Stored data entries:
####

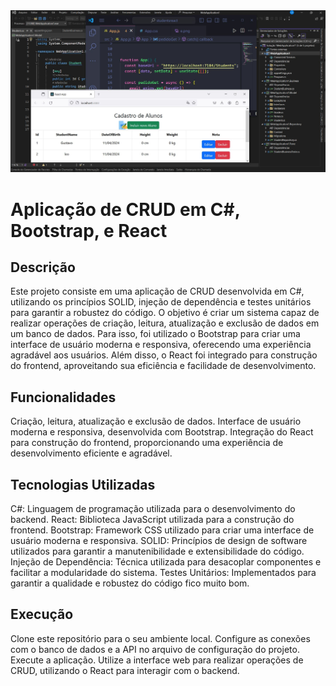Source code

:  <img src="LINKKK.JPG" alt="Imagem">
<h1>Aplicação de CRUD em C#, Bootstrap, e React</h1>
<h2>Descrição</h2>
Este projeto consiste em uma aplicação de CRUD desenvolvida em C#, utilizando os princípios SOLID, injeção de dependência e testes unitários para garantir a robustez do código. O objetivo é criar um sistema capaz de realizar operações de criação, leitura, atualização e exclusão de dados em um banco de dados. Para isso, foi utilizado o Bootstrap para criar uma interface de usuário moderna e responsiva, oferecendo uma experiência agradável aos usuários. Além disso, o React foi integrado para construção do frontend, aproveitando sua eficiência e facilidade de desenvolvimento.
<h2>Funcionalidades</h2>
Criação, leitura, atualização e exclusão de dados.
Interface de usuário moderna e responsiva, desenvolvida com Bootstrap.
Integração do React para construção do frontend, proporcionando uma experiência de desenvolvimento eficiente e agradável.
<h2>Tecnologias Utilizadas</h2>
C#: Linguagem de programação utilizada para o desenvolvimento do backend.
React: Biblioteca JavaScript utilizada para a construção do frontend.
Bootstrap: Framework CSS utilizado para criar uma interface de usuário moderna e responsiva.
SOLID: Princípios de design de software utilizados para garantir a manutenibilidade e extensibilidade do código.
Injeção de Dependência: Técnica utilizada para desacoplar componentes e facilitar a modularidade do sistema.
Testes Unitários: Implementados para garantir a qualidade e robustez do código fico muito bom.
<h2>Execução</h2>
Clone este repositório para o seu ambiente local.
Configure as conexões com o banco de dados e a API no arquivo de configuração do projeto.
Execute a aplicação.
Utilize a interface web para realizar operações de CRUD, utilizando o React para interagir com o backend.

####

> _Exercise instructions_: What is needed is every record above printed exactly, with no pictures.

> _Reply_:
Source code

:  <img src="LINKKK.JPG" alt="Imagem">
<h1>Aplicação de CRUD em C#, Bootstrap, e React</h1>
<h2>Descrição</h2>
Este projeto consiste em uma aplicação de CRUD desenvolvida em C#, utilizando os princípios SOLID, injeção de dependência e testes unitários para garantir a robustez do código. O objetivo é criar um sistema capaz de realizar operações de criação, leitura, atualização e exclusão de dados em um banco de dados. Para isso, foi utilizado o Bootstrap para criar uma interface de usuário moderna e responsiva, oferecendo uma experiência agradável aos usuários. Além disso, o React foi integrado para construção do frontend, aproveitando sua eficiência e facilidade de desenvolvimento.
<h2>Funcionalidades</h2>
Criação, leitura, atualização e exclusão de dados.
Interface de usuário moderna e responsiva, desenvolvida com Bootstrap.
Integração do React para construção do frontend, proporcionando uma experiência de desenvolvimento eficiente e agradável.
<h2>Tecnologias Utilizadas</h2>
C#: Linguagem de programação utilizada para o desenvolvimento do backend.
React: Biblioteca JavaScript utilizada para a construção do frontend.
Bootstrap: Framework CSS utilizado para criar uma interface de usuário moderna e responsiva.
SOLID: Princípios de design de software utilizados para garantir a manutenibilidade e extensibilidade do código.
Injeção de Dependência: Técnica utilizada para desacoplar componentes e facilitar a modularidade do sistema.
Testes Unitários: Implementados para garantir a qualidade e robustez do código fico muito bom.
<h2>Execução</h2>
Clone este repositório para o seu ambiente local.
Configure as conexões com o banco de dados e a API no arquivo de configuração do projeto.
Execute a aplicação.
Utilize a interface web para realizar operações de CRUD, utilizando o React para interagir com o backend.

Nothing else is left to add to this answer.